Report, word for word, every line of the material that contains "accomodate".
++++
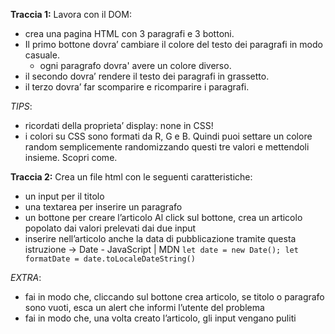 
**Traccia 1:**
Lavora con il DOM:
- crea una pagina HTML con 3 paragrafi e 3 bottoni. 
- Il primo bottone dovra’ cambiare il colore del testo dei paragrafi in modo casuale.
   - ogni paragrafo dovra' avere un colore diverso. 
- il secondo dovra’ rendere il testo dei paragrafi in grassetto. 
- il terzo dovra’ far scomparire e ricomparire i paragrafi.

*TIPS*:
- ricordati della proprieta’ display: none in CSS!
- i colori su CSS sono formati da R, G e B. Quindi puoi settare un colore random semplicemente randomizzando questi tre valori e mettendoli insieme. Scopri come.

**Traccia 2:**
Crea un file html con le seguenti caratteristiche:
- un input per il titolo
- una textarea per inserire un paragrafo
- un bottone per creare l’articolo
Al click sul bottone, crea un articolo popolato dai valori prelevati dai due input
- inserire nell’articolo anche la data di pubblicazione tramite questa istruzione → Date - JavaScript | MDN
`let date = new Date();
let formatDate = date.toLocaleDateString()`

*EXTRA*:
- fai in modo che, cliccando sul bottone crea articolo, se titolo o paragrafo sono vuoti, esca un alert che informi l’utente del problema
- fai in modo che, una volta creato l’articolo, gli input vengano puliti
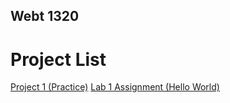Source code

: ## Webt 1320

<h1>Project List</h1>
<a href = "project1/index.html" target="_blank">Project 1 (Practice)</a>
<a href = "hello_world/index.html" target="_blank">Lab 1 Assignment (Hello World)</a>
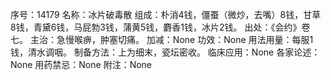 序号：14179
名称：冰片破毒散
组成：朴消4钱，僵蚕（微炒，去嘴）8钱，甘草8钱，青黛6钱，马屁勃3钱，蒲黄5钱，麝香1钱，冰片2钱。
出处：《会约》卷七。
主治：急慢喉痹，肿塞切痛。
加减：None
功效：None
用法用量：每服1钱，清水调咽。
制备方法：上为细末，瓷坛密收。
临床应用：None
各家论述：None
用药禁忌：None
附注：None
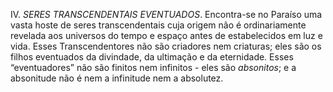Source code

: ﻿IV. *SERES TRANSCENDENTAIS EVENTUADOS*. Encontra-se no Paraíso  uma vasta hoste de seres transcendentais cuja origem não é ordinariamente revelada aos universos do tempo e espaço antes de   estabelecidos em luz e vida. Esses Transcendentores não são criadores nem criaturas; eles são os filhos eventuados da divindade, da ultimação e da eternidade. Esses “eventuadores” não são finitos nem infinitos - eles são *absonitos*; e a absonitude não é nem a infinitude nem a absolutez.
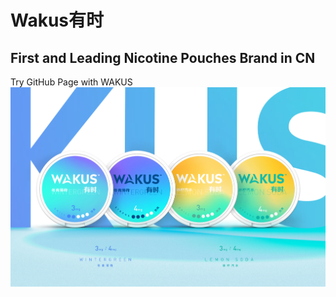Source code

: # Wakus有时
## First and Leading Nicotine Pouches Brand in CN

Try GitHub Page with WAKUS\
<img src= "wakus1.png" width='600'/>

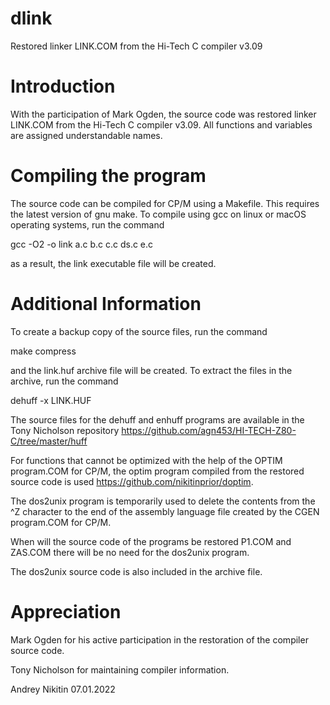 # dlink
Restored  linker LINK.COM from the Hi-Tech C compiler v3.09

# Introduction

With the participation of Mark Ogden, the source code was restored linker LINK.COM from the Hi-Tech C compiler v3.09.
All functions and variables are assigned understandable names.

# Compiling the program

The source code can be compiled for CP/M using a Makefile. This requires the latest version of gnu make.
To compile using gcc on linux or macOS operating systems, run the command

  gcc -O2 -o link a.c b.c c.c ds.c e.c

as a result, the link executable file will be created.

# Additional Information

To create a backup copy of the source files, run the command

  make compress

and the link.huf archive file will be created.
To extract the files in the archive, run the command

  dehuff -x LINK.HUF

The source files for the dehuff and enhuff programs are available in the Tony Nicholson repository https://github.com/agn453/HI-TECH-Z80-C/tree/master/huff

For functions that cannot be optimized with the help of the OPTIM program.COM for CP/M, the optim program compiled from the restored source code is used https://github.com/nikitinprior/doptim.

The dos2unix program is temporarily used to delete the contents from the ^Z character to the end of the assembly language file created by the CGEN program.COM for CP/M.

When will the source code of the programs be restored P1.COM and ZAS.COM there will be no need for the dos2unix program.

The dos2unix source code is also included in the archive file. 

# Appreciation

Mark Ogden for his active participation in the restoration of the compiler source code.

Tony Nicholson for maintaining  compiler information.

Andrey Nikitin 07.01.2022

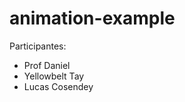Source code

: # animation-example

Participantes:

<ul>
	<li>Prof Daniel</li>
	<li>Yellowbelt Tay</li>
	<li>Lucas Cosendey</li>
</ul>

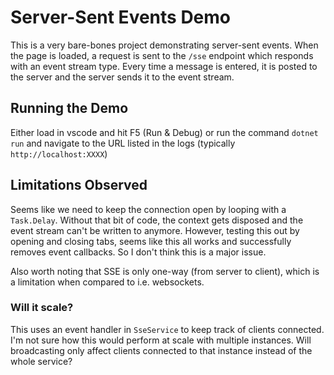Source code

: # Server-Sent Events Demo

This is a very bare-bones project demonstrating server-sent events. When the page is loaded, a request is sent to the `/sse` endpoint which responds with an event stream type. Every time a message is entered, it is posted to the server and the server sends it to the event stream.

## Running the Demo

Either load in vscode and hit F5 (Run & Debug) or run the command `dotnet run` and navigate to the URL listed in the logs (typically `http://localhost:XXXX`)

## Limitations Observed

Seems like we need to keep the connection open by looping with a `Task.Delay`. Without that bit of code, the context gets disposed and the event stream can't be written to anymore. However, testing this out by opening and closing tabs, seems like this all works and successfully removes event callbacks. So I don't think this is a major issue.

Also worth noting that SSE is only one-way (from server to client), which is a limitation when compared to i.e. websockets.

### Will it scale?

This uses an event handler in `SseService` to keep track of clients connected. I'm not sure how this would perform at scale with multiple instances. Will broadcasting only affect clients connected to that instance instead of the whole service?
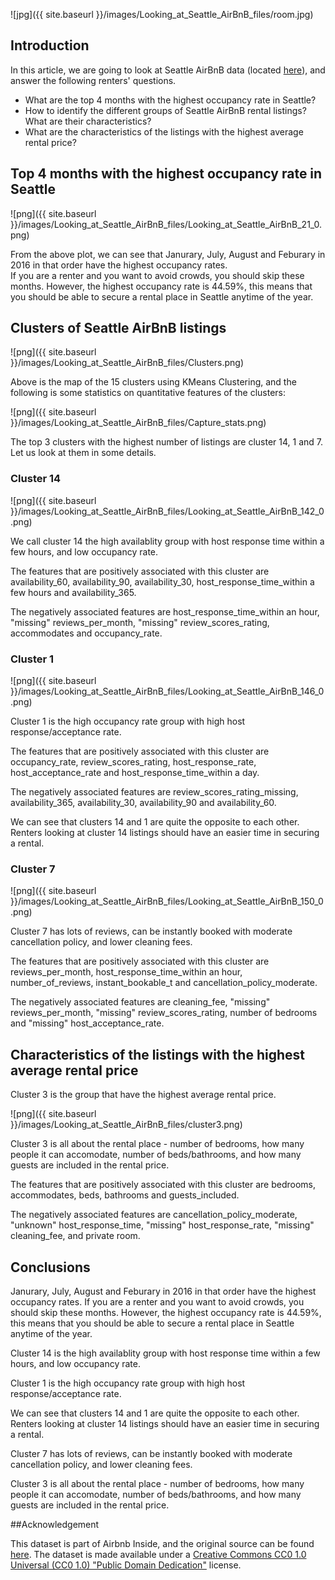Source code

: ![jpg]({{ site.baseurl }}/images/Looking_at_Seattle_AirBnB_files/room.jpg)

## Introduction

In this article, we are going to look at Seattle AirBnB data (located [here](https://www.kaggle.com/airbnb/seattle/data)), and answer the following renters' questions.   

  * What are the top 4 months with the highest occupancy rate in Seattle?
  * How to identify the different groups of Seattle AirBnB rental listings?  What are their characteristics?
  * What are the characteristics of the listings with the highest average rental price?

## Top 4 months with the highest occupancy rate in Seattle

![png]({{ site.baseurl }}/images/Looking_at_Seattle_AirBnB_files/Looking_at_Seattle_AirBnB_21_0.png)

From the above plot, we can see that Janurary, July, August and Feburary in 2016 in that order have the highest occupancy rates.  
If you are a renter and you want to avoid crowds, you should skip these months.   However, the highest occupancy rate is 44.59%, this means that you should be able to secure a rental place in Seattle anytime of the year.

## Clusters of Seattle AirBnB listings

![png]({{ site.baseurl }}/images/Looking_at_Seattle_AirBnB_files/Clusters.png)

Above is the map of the 15 clusters using KMeans Clustering, and the following is some statistics on quantitative features of the clusters:

![png]({{ site.baseurl }}/images/Looking_at_Seattle_AirBnB_files/Capture_stats.png)

The top 3 clusters with the highest number of listings are cluster 14, 1 and 7.  Let us look at them in some details.

### Cluster 14

![png]({{ site.baseurl }}/images/Looking_at_Seattle_AirBnB_files/Looking_at_Seattle_AirBnB_142_0.png)

We call cluster 14 the high availablity group with host response time within a few hours, and low occupancy rate.   

The features that are positively associated with this cluster are availability_60, availability_90, availability_30, host_response_time_within a few hours and availability_365.   

The negatively associated features are  host_response_time_within an hour, "missing" reviews_per_month,
"missing" review_scores_rating, accommodates and occupancy_rate.


### Cluster 1

![png]({{ site.baseurl }}/images/Looking_at_Seattle_AirBnB_files/Looking_at_Seattle_AirBnB_146_0.png)

Cluster 1 is the high occupancy rate group with high host response/acceptance rate.   

The features that are positively associated with this cluster are occupancy_rate, review_scores_rating, host_response_rate, host_acceptance_rate and host_response_time_within a day.   

The negatively associated features are review_scores_rating_missing, availability_365,
availability_30, availability_90 and availability_60.   

We can see that clusters 14 and 1 are quite the opposite to each other.  Renters looking at cluster 14 listings should have an easier time in securing a rental.

### Cluster 7

![png]({{ site.baseurl }}/images/Looking_at_Seattle_AirBnB_files/Looking_at_Seattle_AirBnB_150_0.png)

Cluster 7 has lots of reviews, can be instantly booked with moderate cancellation policy, and lower cleaning fees.   

The features that are positively associated with this cluster are reviews_per_month, host_response_time_within an hour, number_of_reviews, instant_bookable_t and cancellation_policy_moderate.   

The negatively associated features are  cleaning_fee, "missing" reviews_per_month,
"missing" review_scores_rating, number of bedrooms and "missing" host_acceptance_rate.   


## Characteristics of the listings with the highest average rental price

Cluster 3 is the group that have the highest average rental price.

![png]({{ site.baseurl }}/images/Looking_at_Seattle_AirBnB_files/cluster3.png)

Cluster 3 is all about the rental place - number of bedrooms, how many people it can accomodate, number of beds/bathrooms, and how many guests are included in the rental price.   

The features that are positively associated with this cluster are bedrooms, accommodates, beds, bathrooms and guests_included.   

The negatively associated features are cancellation_policy_moderate, "unknown" host_response_time, "missing" host_response_rate, "missing" cleaning_fee, and private room.   

## Conclusions

Janurary, July, August and Feburary in 2016 in that order have the highest occupancy rates. If you are a renter and you want to avoid crowds, you should skip these months.   However, the highest occupancy rate is 44.59%, this means that you should be able to secure a rental place in Seattle anytime of the year.   

Cluster 14 is the high availablity group with host response time within a few hours, and low occupancy rate.   

Cluster 1 is the high occupancy rate group with high host response/acceptance rate.   

We can see that clusters 14 and 1 are quite the opposite to each other. Renters looking at cluster 14 listings should have an easier time in securing a rental.

Cluster 7 has lots of reviews, can be instantly booked with moderate cancellation policy, and lower cleaning fees.

Cluster 3 is all about the rental place - number of bedrooms, how many people it can accomodate, number of beds/bathrooms, and how many guests are included in the rental price.

##Acknowledgement

This dataset is part of Airbnb Inside, and the original source can be found [here](http://insideairbnb.com/get-the-data.html).  The dataset is made available under a [Creative Commons CC0 1.0 Universal (CC0 1.0) "Public Domain Dedication"](http://creativecommons.org/publicdomain/zero/1.0/) license.

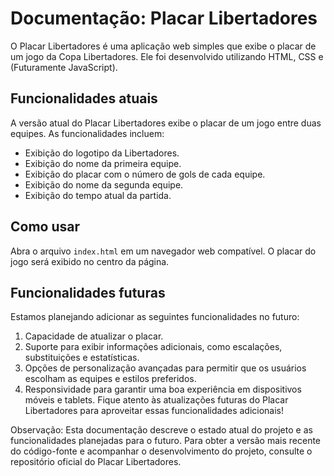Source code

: # Documentação: Placar Libertadores

O Placar Libertadores é uma aplicação web simples que exibe o placar de um jogo da Copa Libertadores. Ele foi desenvolvido utilizando HTML, CSS e (Futuramente JavaScript).

## Funcionalidades atuais
A versão atual do Placar Libertadores exibe o placar de um jogo entre duas equipes. As funcionalidades incluem:

- Exibição do logotipo da Libertadores.
- Exibição do nome da primeira equipe.
- Exibição do placar com o número de gols de cada equipe.
- Exibição do nome da segunda equipe.
- Exibição do tempo atual da partida.

## Como usar
Abra o arquivo `index.html` em um navegador web compatível.
O placar do jogo será exibido no centro da página.

## Funcionalidades futuras
Estamos planejando adicionar as seguintes funcionalidades no futuro:

1. Capacidade de atualizar o placar.
2. Suporte para exibir informações adicionais, como escalações, substituições e estatísticas.
3. Opções de personalização avançadas para permitir que os usuários escolham as equipes e estilos preferidos.
4. Responsividade para garantir uma boa experiência em dispositivos móveis e tablets.
Fique atento às atualizações futuras do Placar Libertadores para aproveitar essas funcionalidades adicionais!

Observação: Esta documentação descreve o estado atual do projeto e as funcionalidades planejadas para o futuro. Para obter a versão mais recente do código-fonte e acompanhar o desenvolvimento do projeto, consulte o repositório oficial do Placar Libertadores.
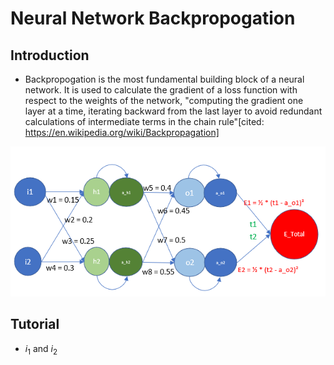 # Neural Network Backpropogation

## Introduction

- Backpropogation is the most fundamental building block of a neural network. It is used to calculate the gradient of a loss function with respect to the weights of the network, "computing the gradient one layer at a time, iterating backward from the last layer to avoid redundant calculations of intermediate terms in the chain rule"[cited: https://en.wikipedia.org/wiki/Backpropagation]

![image](https://github.com/aakashvardhan/ERA-Program/blob/master/S6%20-%20Assignment%20(Part%201)/243159437-5388e964-b282-4f6e-a3de-2b0848001ecb.png)

## Tutorial

- $i_1$ and $i_2$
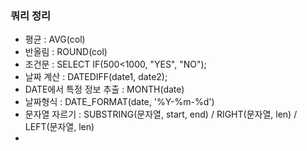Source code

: ### 쿼리 정리
- 평균 : AVG(col)
- 반올림 : ROUND(col)
- 조건문 : SELECT IF(500<1000, "YES", "NO");
- 날짜 계산 : DATEDIFF(date1, date2);
- DATE에서 특정 정보 추출 : MONTH(date)
- 날짜형식 : DATE_FORMAT(date, '%Y-%m-%d')
- 문자열 자르기 : SUBSTRING(문자열, start, end) / RIGHT(문자열, len) / LEFT(문자열, len)
- 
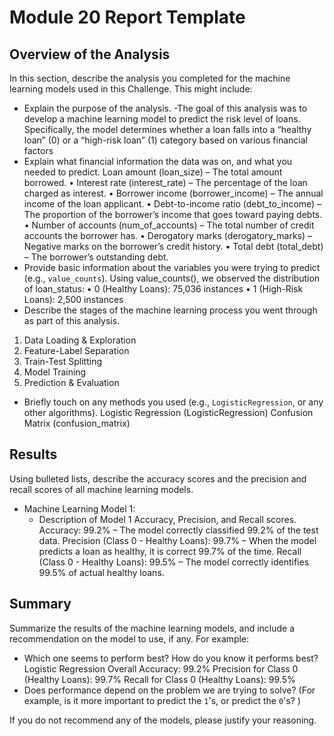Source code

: # Module 20 Report Template

## Overview of the Analysis

In this section, describe the analysis you completed for the machine learning models used in this Challenge. This might include:

* Explain the purpose of the analysis.
-The goal of this analysis was to develop a machine learning model to predict the risk level of loans. Specifically, the model determines whether a loan falls into a “healthy loan” (0) or a “high-risk loan” (1) category based on various financial factors
* Explain what financial information the data was on, and what you needed to predict.
  Loan amount (loan_size) – The total amount borrowed.
	•	Interest rate (interest_rate) – The percentage of the loan charged as interest.
	•	Borrower income (borrower_income) – The annual income of the loan applicant.
	•	Debt-to-income ratio (debt_to_income) – The proportion of the borrower’s income that goes toward paying debts.
	•	Number of accounts (num_of_accounts) – The total number of credit accounts the borrower has.
	•	Derogatory marks (derogatory_marks) – Negative marks on the borrower’s credit history.
	•	Total debt (total_debt) – The borrower’s outstanding debt.
* Provide basic information about the variables you were trying to predict (e.g., `value_counts`).
Using value_counts(), we observed the distribution of loan_status:
	•	0 (Healthy Loans): 75,036 instances 
	•	1 (High-Risk Loans): 2,500 instances 
* Describe the stages of the machine learning process you went through as part of this analysis.
1.	Data Loading & Exploration
2.	Feature-Label Separation
3.	Train-Test Splitting
4.	Model Training
5.	Prediction & Evaluation
* Briefly touch on any methods you used (e.g., `LogisticRegression`, or any other algorithms).
	Logistic Regression (LogisticRegression)
	Confusion Matrix (confusion_matrix)
## Results

Using bulleted lists, describe the accuracy scores and the precision and recall scores of all machine learning models.

* Machine Learning Model 1:
    * Description of Model 1 Accuracy, Precision, and Recall scores.
Accuracy: 99.2% – The model correctly classified 99.2% of the test data.
Precision (Class 0 - Healthy Loans): 99.7% – When the model predicts a loan as healthy, it is correct 99.7% of the time.
Recall (Class 0 - Healthy Loans): 99.5% – The model correctly identifies 99.5% of actual healthy loans.

## Summary

Summarize the results of the machine learning models, and include a recommendation on the model to use, if any. For example:

* Which one seems to perform best? How do you know it performs best?
Logistic Regression
Overall Accuracy: 99.2%
Precision for Class 0 (Healthy Loans): 99.7%
Recall for Class 0 (Healthy Loans): 99.5%
* Does performance depend on the problem we are trying to solve? (For example, is it more important to predict the `1`'s, or predict the `0`'s? )

If you do not recommend any of the models, please justify your reasoning.

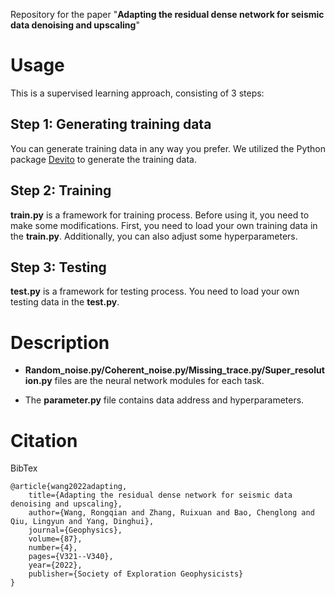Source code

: Repository for the paper "**Adapting the residual dense network for seismic data denoising and upscaling**"

# Usage
This is a supervised learning approach, consisting of 3 steps:

## Step 1: Generating training data
You can generate training data in any way you prefer. We utilized the Python package [Devito](https://www.devitoproject.org/) to generate the training data.

## Step 2: Training
**train.py** is a framework for training process. Before using it, you need to make some modifications. First, you need to load your own training data in the **train.py**. Additionally, you can also adjust some hyperparameters.

## Step 3: Testing
**test.py** is a framework for testing process. You need to load your own testing data in the **test.py**.

# Description

- **Random_noise.py/Coherent_noise.py/Missing_trace.py/Super_resolution.py** files are the neural network modules for each task.

- The **parameter.py** file contains data address and hyperparameters.

# Citation

BibTex

    @article{wang2022adapting,
        title={Adapting the residual dense network for seismic data denoising and upscaling},
        author={Wang, Rongqian and Zhang, Ruixuan and Bao, Chenglong and Qiu, Lingyun and Yang, Dinghui},
        journal={Geophysics},
        volume={87},
        number={4},
        pages={V321--V340},
        year={2022},
        publisher={Society of Exploration Geophysicists}
    }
++++
_Reply to the task:_
Cluster 3 is all about the rental place - number of bedrooms, how many people it can accomodate, number of beds/bathrooms, and how many guests are included in the rental price.   
Cluster 3 is all about the rental place - number of bedrooms, how many people it can accomodate, number of beds/bathrooms, and how many guests are included in the rental price.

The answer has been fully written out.